[Haskell-cafe] lazy-vs-strict, recursive IO (was: memory needed for SAX parsing XML)

Fri Apr 23 12:12:50 EDT 2010

(changed the thread title hoping to get some others to weigh in on the
recursive I/O scheme presented here)

> From: Daniil Elovkov <daniil.elovkov at googlemail.com>
> John Lato wrote:
>>
>>> Another (additional) approach would be to encapsulate unsafeInterleaveIO
>>> within some routine and not let it go out into the wild.
>>>
>>> lazilyDoWithIO :: IO a -> (a -> b) -> IO b
>>>
>>> It would use unsafeInterleave internally but catch all IO errors within
>>> itself.
>>>
>>> I wonder if this is a reasonable idea? Maybe it's already done?
>>> So the topic is shifting...
>>
>> doWithIO :: NFData b => IO a -> (a -> b) -> IO b
>> doWithIO m f = liftM (\a -> let b = f a in b `deepseq` b) m
>>
>> It works (just stick it in a "try" block for error handling), but you
>> need to write a lot of NFData instances.  You also need to be careful
>> that b is some sort of reduced structure, or you can end up forcing
>> the whole file (or other data) into memory.
>
> I meant a different thing. In your example there is no unsafeInterleave
> at all. I think you mean that 'm' argument is supposed to be an
> unsafeInterleaved io action, like getContents, and deepseq'ing saves us
> from it hanging somewhere for a long time. Ok

Yes, that's what I intended.  I understand now that it isn't what you meant.

>
> But I meant to have a routine that lets us use ordinary io actions in a
> lazy way, and restricting that 'hanging' within bounds of this routine.
>
> But having thought about it a little more I understood that it's impossible.
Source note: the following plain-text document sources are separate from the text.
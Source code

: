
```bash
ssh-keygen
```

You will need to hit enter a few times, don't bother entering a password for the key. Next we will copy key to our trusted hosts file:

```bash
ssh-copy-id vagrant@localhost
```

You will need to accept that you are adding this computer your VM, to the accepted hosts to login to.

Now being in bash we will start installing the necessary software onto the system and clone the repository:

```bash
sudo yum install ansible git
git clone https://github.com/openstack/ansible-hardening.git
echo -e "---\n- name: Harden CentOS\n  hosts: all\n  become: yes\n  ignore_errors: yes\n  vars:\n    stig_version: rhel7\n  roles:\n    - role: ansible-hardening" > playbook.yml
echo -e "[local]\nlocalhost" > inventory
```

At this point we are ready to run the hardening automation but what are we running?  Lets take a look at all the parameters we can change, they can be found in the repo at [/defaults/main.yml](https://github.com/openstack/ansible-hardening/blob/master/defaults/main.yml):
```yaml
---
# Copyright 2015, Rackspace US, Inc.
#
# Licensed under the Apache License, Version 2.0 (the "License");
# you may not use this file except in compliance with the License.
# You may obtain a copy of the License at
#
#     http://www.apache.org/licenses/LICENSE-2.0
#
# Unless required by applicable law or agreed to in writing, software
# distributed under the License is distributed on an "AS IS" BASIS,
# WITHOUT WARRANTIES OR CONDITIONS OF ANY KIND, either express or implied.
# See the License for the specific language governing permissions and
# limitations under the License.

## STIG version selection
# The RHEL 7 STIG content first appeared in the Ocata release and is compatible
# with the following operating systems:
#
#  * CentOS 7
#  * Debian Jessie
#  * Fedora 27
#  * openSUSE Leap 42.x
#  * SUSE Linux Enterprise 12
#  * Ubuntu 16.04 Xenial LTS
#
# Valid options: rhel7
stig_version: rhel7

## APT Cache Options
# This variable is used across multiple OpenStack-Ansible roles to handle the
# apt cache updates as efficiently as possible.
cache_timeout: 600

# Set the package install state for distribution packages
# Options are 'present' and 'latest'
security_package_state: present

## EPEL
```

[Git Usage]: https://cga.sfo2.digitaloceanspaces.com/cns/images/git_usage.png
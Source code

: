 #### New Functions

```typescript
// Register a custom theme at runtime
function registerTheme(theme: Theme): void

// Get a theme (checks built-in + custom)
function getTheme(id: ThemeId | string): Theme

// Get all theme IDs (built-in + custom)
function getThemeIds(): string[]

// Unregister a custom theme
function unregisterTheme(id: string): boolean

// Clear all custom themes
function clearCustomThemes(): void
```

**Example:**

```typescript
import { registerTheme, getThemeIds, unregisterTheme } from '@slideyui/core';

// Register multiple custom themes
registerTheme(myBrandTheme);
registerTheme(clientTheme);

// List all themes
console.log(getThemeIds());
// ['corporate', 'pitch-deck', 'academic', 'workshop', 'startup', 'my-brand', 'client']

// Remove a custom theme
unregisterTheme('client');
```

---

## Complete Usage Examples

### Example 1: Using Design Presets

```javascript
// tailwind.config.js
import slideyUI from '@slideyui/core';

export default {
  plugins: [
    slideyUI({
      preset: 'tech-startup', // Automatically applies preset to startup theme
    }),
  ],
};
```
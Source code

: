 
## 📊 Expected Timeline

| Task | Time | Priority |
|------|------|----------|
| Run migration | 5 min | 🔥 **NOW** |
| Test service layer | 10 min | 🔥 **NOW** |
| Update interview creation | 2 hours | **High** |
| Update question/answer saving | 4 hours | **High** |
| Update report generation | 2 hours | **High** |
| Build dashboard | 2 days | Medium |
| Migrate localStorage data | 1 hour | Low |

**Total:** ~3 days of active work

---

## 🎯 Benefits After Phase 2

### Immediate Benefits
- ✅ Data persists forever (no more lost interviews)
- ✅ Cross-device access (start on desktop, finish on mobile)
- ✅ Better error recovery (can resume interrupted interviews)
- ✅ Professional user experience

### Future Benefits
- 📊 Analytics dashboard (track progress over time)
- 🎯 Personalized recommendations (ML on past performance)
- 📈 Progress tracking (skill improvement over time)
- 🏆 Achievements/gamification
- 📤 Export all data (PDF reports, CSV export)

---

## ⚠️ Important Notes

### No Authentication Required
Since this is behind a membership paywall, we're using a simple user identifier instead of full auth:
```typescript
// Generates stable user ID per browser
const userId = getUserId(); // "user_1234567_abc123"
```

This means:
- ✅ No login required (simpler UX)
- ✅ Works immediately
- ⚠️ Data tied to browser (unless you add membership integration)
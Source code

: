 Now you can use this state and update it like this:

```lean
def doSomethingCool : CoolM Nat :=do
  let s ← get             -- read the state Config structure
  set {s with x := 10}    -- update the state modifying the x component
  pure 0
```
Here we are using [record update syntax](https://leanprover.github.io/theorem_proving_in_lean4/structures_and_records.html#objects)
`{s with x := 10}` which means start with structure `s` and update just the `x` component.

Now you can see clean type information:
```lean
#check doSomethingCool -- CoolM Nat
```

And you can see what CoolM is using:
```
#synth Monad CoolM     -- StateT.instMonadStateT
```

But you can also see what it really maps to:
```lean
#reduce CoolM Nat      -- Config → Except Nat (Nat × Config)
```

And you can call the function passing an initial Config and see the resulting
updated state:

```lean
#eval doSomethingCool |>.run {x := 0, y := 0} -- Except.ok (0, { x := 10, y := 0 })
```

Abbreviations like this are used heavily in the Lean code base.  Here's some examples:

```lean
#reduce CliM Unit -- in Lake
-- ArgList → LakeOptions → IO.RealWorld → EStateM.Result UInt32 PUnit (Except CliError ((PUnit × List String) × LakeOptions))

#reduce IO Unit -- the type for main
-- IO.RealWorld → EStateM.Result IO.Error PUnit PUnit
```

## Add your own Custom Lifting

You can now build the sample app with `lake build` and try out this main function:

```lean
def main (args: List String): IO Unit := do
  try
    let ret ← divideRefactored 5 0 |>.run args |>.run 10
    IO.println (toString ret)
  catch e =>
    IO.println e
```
I think it's possible provided you have unsafeInterleaveIO and
deepseq.  As you discovered, to force evaluation through an
unsafeInterleaveIO you need to fully evaluate data, and deepseq is the
way to do so.

>
> Lazy io works now because unsafeInterleaveIO is sticked into getContents
> itself, and is called repeatedly (via recursion). Or at least I can
> think of this implementation, haven't looked into it.
>
> I realised that calling unsafeInterleaveIO for an ordinary io action
> will not make it run lazily. It will, still, run all-at-once, just not
> now, but later.

Yes, exactly.  unsafeInterleaveIO needs to be used recursively for
getContents to function properly.

>
> So, to cope with it, I can think of exposing a little structure of an io
> action. Normally it's completely opaque. But if we knew where its
> recursion point lies, then we could control its course of execution.
>
> So, if we had something like
>   type RecIO a = IO a -> IO a
> and io actions were like
>   getContents :: RecIO [Char]
>   getContents rec = do
>       c <- readOneChar
>       rest <- rec
>       return (c:rest)
>
> then we could either run them
>   normally :: RecIO a -> IO a
>   normally r = r (normally r)
> or
>   lazily :: RecIO a -> IO a
>   lazily r = unsafeInterleavIO $ r (lazily r)
>
> And
>   lazilyDoWithIO :: RecIO a -> (a -> b) -> IO b
>   lazilyDoWithIO m f = do
>     a <- lazily m
>     return $ f a
>
> Hmm, but then, we would have to take special care to not let it out of
> this function anyway... So here we come to deepSeq'ing you proposed.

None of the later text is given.